Emphasizing both form and function also helped to define the modernist style taking hold among mid-century architects and landscape architects. Gone was the idea that a garden should provide a purely decorative or “romantic” backdrop to buildings, he says. “It was designed for people.”

That new style also included the idea that a garden should be designed in three dimensions visible from grade. Earlier Beaux-Arts design based on axes and symmetry yielded two-dimensional spaces whose complete shape could be appreciated only from a higher elevation or viewing point.

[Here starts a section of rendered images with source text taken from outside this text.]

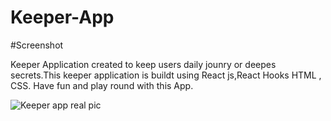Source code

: # Keeper-App
#Screenshot

Keeper Application created to keep users daily jounry or  deepes secrets.This keeper application is buildt using React js,React Hooks 
HTML , CSS. 
Have fun and play round with this App.



![Keeper app real pic](https://user-images.githubusercontent.com/46546858/155824403-7b93f7fb-aef0-442d-be7b-f8be49ad0d8a.jpg)



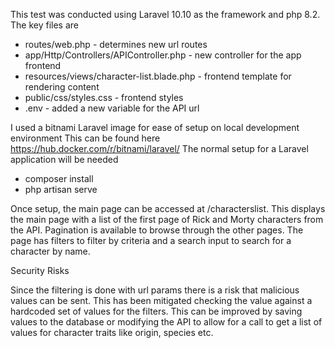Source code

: This test was conducted using Laravel 10.10 as the framework and php 8.2. The key files
are 

 - routes/web.php - determines new url routes
 - app/Http/Controllers/APIController.php - new controller for the app frontend
 - resources/views/character-list.blade.php - frontend template for 
rendering content
 - public/css/styles.css - frontend styles
 - .env - added a new variable for the API url

I used a bitnami Laravel image for ease of setup on local development environment
This can be found here https://hub.docker.com/r/bitnami/laravel/
The normal setup for a Laravel application will be needed 

 - composer install
 - php artisan serve

Once setup, the main page can be accessed at <project-url>/characterslist. This displays the main page
with a list of the first page of Rick and Morty characters from the API. Pagination 
is available to browse through the other pages. The page has filters to filter by criteria and a search input
to search for a character by name. 

Security Risks

Since the filtering is done with url params there is a risk that malicious values can be sent.
This has been mitigated checking the value against a hardcoded set of values for the filters.
This can be improved by saving values to the database or modifying the API to allow for a call
to get a list of values for character traits like origin, species etc.
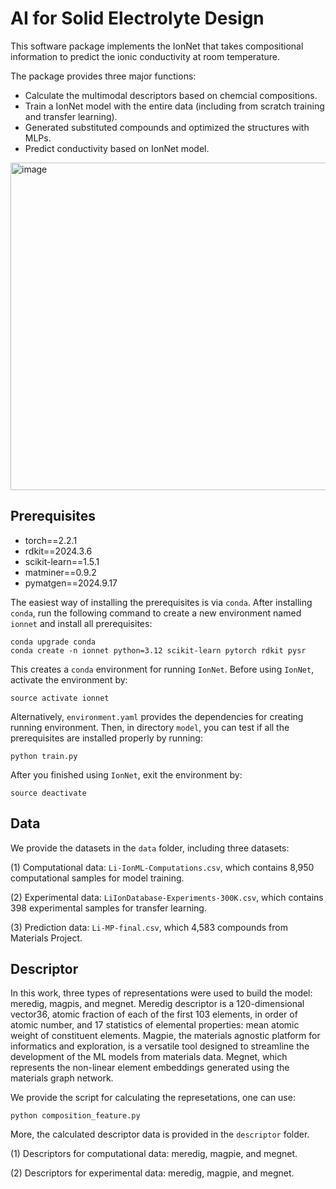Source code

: # AI for Solid Electrolyte Design
This software package implements the IonNet that takes compositional information to predict the ionic conductivity at room temperature.

The package provides three major functions:
* Calculate the multimodal descriptors based on chemcial compositions.
* Train a IonNet model with the entire data (including from scratch training and transfer learning).
* Generated substituted compounds and optimized the structures with MLPs.
* Predict conductivity based on IonNet model.
<img width="1232" height="524" alt="image" src="https://github.com/user-attachments/assets/7d7ea0f9-83f1-48ca-8ded-715c74f3096c" />


## Prerequisites
* torch==2.2.1
* rdkit==2024.3.6
* scikit-learn==1.5.1
* matminer==0.9.2
* pymatgen==2024.9.17


The easiest way of installing the prerequisites is via `conda`. After installing `conda`, run the following command to create a new environment named `ionnet` and install all prerequisites:

    conda upgrade conda
    conda create -n ionnet python=3.12 scikit-learn pytorch rdkit pysr

This creates a `conda` environment for running `IonNet`. Before using `IonNet`, activate the environment by:
    
    source activate ionnet

Alternatively, `environment.yaml` provides the dependencies for creating running environment. Then, in directory `model`, you can test if all the prerequisites are installed properly by running:

    python train.py

After you finished using `IonNet`, exit the environment by:

    source deactivate

## Data
We provide the datasets in the `data` folder, including three datasets:

(1) Computational data: `Li-IonML-Computations.csv`, which contains 8,950 computational samples for model training.

(2) Experimental data: `LiIonDatabase-Experiments-300K.csv`, which contains 398 experimental samples for transfer learning.

(3) Prediction data: `Li-MP-final.csv`, which 4,583 compounds from Materials Project.

## Descriptor
In this work, three types of representations were used to build the model: meredig, magpis, and megnet. Meredig descriptor is a 120-dimensional vector36, atomic fraction of each of the first 103 elements, in order of atomic number, and 17 statistics of elemental properties: mean atomic weight of constituent elements. Magpie, the materials agnostic platform for informatics and exploration, is a versatile tool designed to streamline the development of the ML models from materials data. Megnet, which represents the non-linear element embeddings generated using the materials graph network.

We provide the script for calculating the represetations, one can use:

    python composition_feature.py

More, the calculated descriptor data is provided in the `descriptor` folder.

(1) Descriptors for computational data: meredig, magpie, and megnet.

(2) Descriptors for experimental data: meredig, magpie, and megnet.



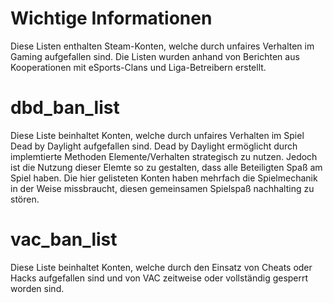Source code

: # Wichtige Informationen
Diese Listen enthalten Steam-Konten, welche durch unfaires Verhalten im Gaming aufgefallen sind. Die Listen wurden anhand von Berichten aus Kooperationen mit eSports-Clans und Liga-Betreibern erstellt.

# dbd_ban_list
Diese Liste beinhaltet Konten, welche durch unfaires Verhalten im Spiel Dead by Daylight aufgefallen sind. Dead by Daylight ermöglicht durch implemtierte Methoden Elemente/Verhalten strategisch zu nutzen. Jedoch ist die Nutzung dieser Elemte so zu gestalten, dass alle Beteiligten Spaß am Spiel haben. Die hier gelisteten Konten haben mehrfach die Spielmechanik in der Weise missbraucht, diesen gemeinsamen Spielspaß nachhalting zu stören.

# vac_ban_list
Diese Liste beinhaltet Konten, welche durch den Einsatz von Cheats oder Hacks aufgefallen sind und von VAC zeitweise oder vollständig gesperrt worden sind.
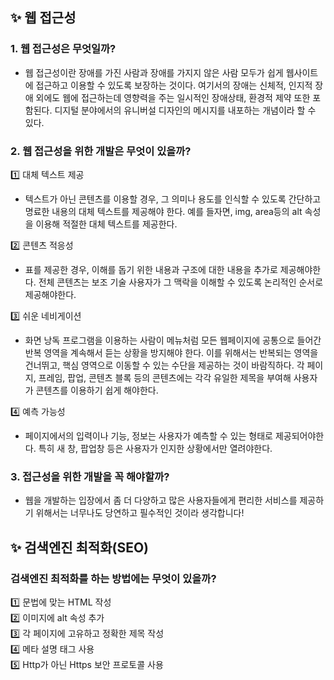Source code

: ## ✨ 웹 접근성

### 1. 웹 접근성은 무엇일까?

- 웹 접근성이란 장애를 가진 사람과 장애를 가지지 않은 사람 모두가 쉽게 웹사이트에 접근하고 이용할 수 있도록 보장하는 것이다. 여기서의 장애는 신체적, 인지적 장애 외에도 웹에 접근하는데 영향력을 주는 일시적인 장애상태, 환경적 제약 또한 포함된다. 디지털 분야에서의 유니버설 디자인의 메시지를 내포하는 개념이라 할 수 있다.

### 2. 웹 접근성을 위한 개발은 무엇이 있을까?

1️⃣ 대체 텍스트 제공

- 텍스트가 아닌 콘텐츠를 이용할 경우, 그 의미나 용도를 인식할 수 있도록 간단하고 명료한 내용의 대체 텍스트를 제공해야 한다. 예를 들자면, img, area등의 alt 속성을 이용해 적절한 대체 텍스트를 제공한다.

2️⃣ 콘텐츠 적응성

- 표를 제공한 경우, 이해를 돕기 위한 내용과 구조에 대한 내용을 추가로 제공해야한다. 전체 콘텐츠는 보조 기술 사용자가 그 맥락을 이해할 수 있도록 논리적인 순서로 제공해야한다.

3️⃣ 쉬운 네비게이션

- 화면 낭독 프로그램을 이용하는 사람이 메뉴처럼 모든 웹페이지에 공통으로 들어간 반복 영역을 계속해서 듣는 상황을 방지해야 한다. 이를 위해서는 반복되는 영역을 건너뛰고, 핵심 영역으로 이동할 수 있는 수단을 제공하는 것이 바람직하다. 각 페이지, 프레임, 팝업, 콘텐츠 블록 등의 콘텐츠에는 각각 유일한 제목을 부여해 사용자가 콘텐츠를 이용하기 쉽게 해야한다.

4️⃣ 예측 가능성

- 페이지에서의 입력이나 기능, 정보는 사용자가 예측할 수 있는 형태로 제공되어야한다. 특히 새 창, 팝업창 등은 사용자가 인지한 상황에서만 열려야한다.

### 3. 접근성을 위한 개발을 꼭 해야할까?

- 웹을 개발하는 입장에서 좀 더 다양하고 많은 사용자들에게 편리한 서비스를 제공하기 위해서는 너무나도 당연하고 필수적인 것이라 생각합니다!

## ✨ 검색엔진 최적화(SEO)

### 검색엔진 최적화를 하는 방법에는 무엇이 있을까?

1️⃣ 문법에 맞는 HTML 작성  
2️⃣ 이미지에 alt 속성 추가  
3️⃣ 각 페이지에 고유하고 정확한 제목 작성  
4️⃣ 메타 설명 태그 사용  
5️⃣ Http가 아닌 Https 보안 프로토콜 사용
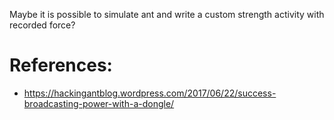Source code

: Maybe it is possible to simulate ant and write a custom strength activity with recorded force?

# References:
* https://hackingantblog.wordpress.com/2017/06/22/success-broadcasting-power-with-a-dongle/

Modernism also emphasized closer integration between buildings and gardens, and borrowed from “plastic” or abstract art, such as painter Wassily Kandinsky’s purely abstract works stressing lines and points.

Modernism succeeded the Beaux-Arts period of the late 18th and early 19th centuries. Affum says Floyd was among a few designers who learned traditionalist principles – he calls Floyd one of the “classical old guys” — but who made the leap to modernism in practice.

“I’ve always been interested in modernism,” says Affum. “It was a really exciting time, a time when a bunch of ideas were brewing.”

In architecture, the transition was led by the Bauhaus School founded by Walter Gropius; other proponents included Le Corbusier, Frank Lloyd Wright and Mies van der Rohe, designer of the Toronto-Dominion Centre in Toronto.

Born in New Brunswick in 1919, Floyd attended the University of Manitoba. He started in architecture but switched to horticulture. After working as a landscaper, he started grad studies at Harvard University.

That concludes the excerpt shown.